Drawing On Your Creativity, Part 4

Just a small post on my birthday: a little present to you. In a world of Instagram snaps and Hipstamatic effects, actual hand work is undervalued these days, so I have sought a style for my blog posts which uses handmade illustrations. This also conveniently relieves me of the problems associated with copyright infringement.

Why Not Hand Illustrate?

All the logo work I have seen recently, for instance was done in Illustrator, a brilliant Bezier-spline-based tool for cleverly crafting the smooth edges of figures. And it has grown to be so much more, with its incredible control over negative and positive spaces. But, to me, there is a pleasure in crafting something by hand, shaping it, cleaning it up, styling it with real brush strokes, and hand-coloring it. There is so much more life in hand-illustrated artwork. Imperfection is simply part of the style.

Hand Work: Bridging the Domains

For me, hand work always starts with real paper and a real ink implement. This used to cause me some worry: worry about making mistakes, blotting out a section, making a line too thin or too fat. But I have learned to just start over until I get something which is approximately right. I use this same approach in songwriting.

The reason for the "just good enough" approach is that I can edit it later using digital means. For music, perhaps I can use ProTools, Ableton, or even GarageBand to shape the final result and re-record overdubs. For artwork, I have confidence that I can make it right using similar hand work in the digital environment. Suddenly it becomes possible to rework "permanent" ink lines and even to erase them. Work that was simply impossible in the pen-and-paper domain. Suddenly, in the digital domain, we are in the world of undo and pure unadulterated color.

I use Painter with a Wacom tablet for this work, but, of course, it can also be done in Photoshop or any paint program with good support for a tablet. I also envision doing an increasing amount of work on my iPad. In the mobile environment I use a Wacom Bamboo stylus to do my drawing. Drawing with a finger, while interesting and convenient, is a bit restrictive and inaccurate. Especially with my big fingers.

For hand-drawn traditional artwork good scanner is always important for bridging these domains, and with this comes some tonal compression and re-interpretation of the colors of the work, which is why I stick to black-and-white for my sketches. This means that simple equalization and gamma correction can convert your sketch to something that becomes useful in the digital domain.

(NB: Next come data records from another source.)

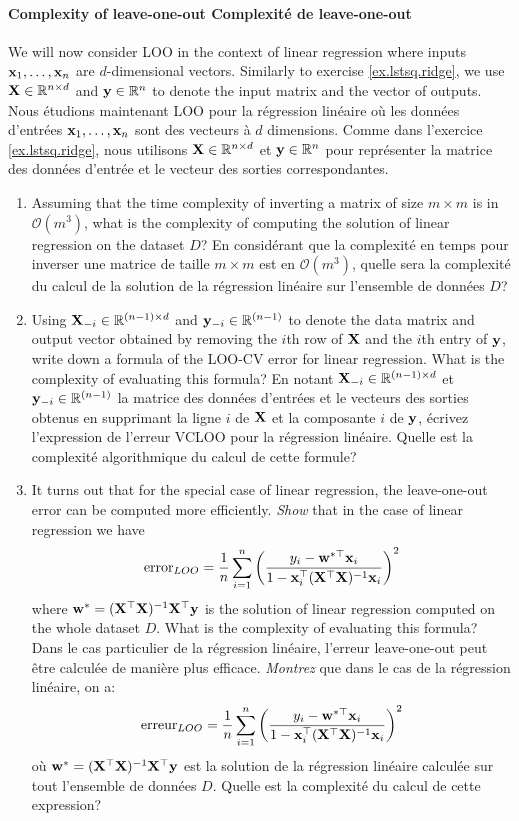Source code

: \documentclass[11pt,french,english]{article}
\newcommand{\french}[1]{ {\color{blue} #1} }
\renewcommand{\vec}[1]{{\bf #1}}
\newcommand{\mat}[1]{{\bf #1}}
\newcommand{\x}{\vec{x}}
\newcommand{\y}{\vec{y}}
\newcommand{\w}{\vec{w}}
\newcommand{\X}{\mat{X}}
\newcommand{\bigo}[1]{\mathcal{O}\left(#1\right)}
\begin{document}
\begin{enumerate}
\paragraph{Complexity of leave-one-out \french{Complexité de leave-one-out}}
We will now consider LOO in the context of linear regression where inputs $\x_1,\dots,\x_n$ are $d$-dimensional vectors. Similarly to exercise \ref{ex.lstsq.ridge}, we use $\X\in\mathbb{R}^{n\times d}$ and $\y\in\mathbb{R}^{n}$ to denote the input matrix and the vector of outputs. \french{Nous étudions maintenant LOO pour la régression linéaire où les données d'entrées $\x_1,\dots,\x_n$ sont des vecteurs à $d$ dimensions. Comme dans l'exercice \ref{ex.lstsq.ridge}, nous utilisons $\X\in\mathbb{R}^{n\times d}$ et $\y\in\mathbb{R}^{n}$ pour représenter la matrice des données d'entrée et le vecteur des sorties correspondantes.}
 \begin{enumerate}[resume]
     \item Assuming that the time complexity of inverting a matrix of size $m\times m$ is in $\bigo{m^3}$, what is the complexity of computing the solution of linear regression on the dataset $D$? \french{En considérant que la complexité en temps pour inverser une matrice de taille $m\times m$ est en $\bigo{m^3}$, quelle sera la complexité du calcul de la solution de la régression linéaire sur l'ensemble de données $D$?}
     \item Using $\X_{-i} \in \mathbb{R}^{(n-1)\times d}$ and $\y_{-i} \in \mathbb{R}^{(n-1)}$ to denote the data matrix and output vector obtained by removing the $i$th row of $\X$ and the $i$th entry of $\y$, write down a formula of the LOO-CV error for linear regression. What is the complexity of evaluating this formula? \french{En notant $\X_{-i} \in \mathbb{R}^{(n-1)\times d}$ et $\y_{-i} \in \mathbb{R}^{(n-1)}$ la matrice des données d'entrées et le vecteurs des sorties obtenus en supprimant la ligne $i$ de $\X$ et la composante $i$ de $\y$, écrivez l'expression de l'erreur VCLOO pour la régression linéaire. Quelle est la complexité algorithmique du calcul de cette formule?}
     \item \iftoggle{undergrad}{{\color{red} [bonus]}}{} It turns out that for the special case of linear regression, the leave-one-out error can be computed more efficiently.  \emph{Show} that in the case of linear regression we have
     $$ \mathrm{error}_{LOO} = \frac{1}{n}\sum_{i=1}^n \left(\frac{y_i - \w^{*\top}\x_i}{1-\x_i^\top(\X^\top\X)^{-1} \x_i}\right)^2$$
     where $\w^*=(\X^\top\X)^{-1}\X^\top\y$ is the solution of linear regression computed on the whole dataset $D$. What is the complexity of evaluating this formula? \french{Dans le cas particulier de la régression linéaire, l'erreur leave-one-out peut être calculée de manière plus efficace.  \emph{Montrez} que dans le cas de la régression linéaire, on a:
     $$ \mathrm{erreur}_{LOO} = \frac{1}{n}\sum_{i=1}^n \left(\frac{y_i - \w^{*\top}\x_i}{1-\x_i^\top(\X^\top\X)^{-1} \x_i}\right)^2$$
     où $\w^*=(\X^\top\X)^{-1}\X^\top\y$ est la solution de la régression linéaire calculée sur tout l'ensemble de données $D$. Quelle est la complexité du calcul de cette expression? }
 \end{enumerate}
 

\end{enumerate}

%
%

%
\end{document}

Hand Work Entirely in the Digital Domain

OK I lied. Sometimes my hand work doesn't always start with pen and paper. This is because there is also extreme value in starting in the digital domain and staying there. In this environment you have several advantages that are not present in the pen-and-paper domain. For instance: cloning.

A specific example is shown here.

But instead of cloning, this is more to the tune of using the original as a reference.

I proceeded by opening an image captured using an iPhone. Then I cropped it to a good size and brought the smaller image into Painter.

Once there, I created five serigraphy layers using Effects:Surface Control:Serigraphy. This mimics a silk screen process, and creates layers that I can move into any priority that makes sense.

Then I collapsed all the serigraphy layers into a single layer and proceeded to rework every edge in the layer, selecting colors, redoing edges using a tiger stripe look characteristic of woodcut or linoleum cut.

I had to introduce several new shadings where there was none before.

And I am left with a self-portrait in woodcut style. I would like to say that it only took a few minutes. But in fact it took several hours. Actually, I'm still not completely satisfied. I figure about twenty hours of work should do it. But who has time for that?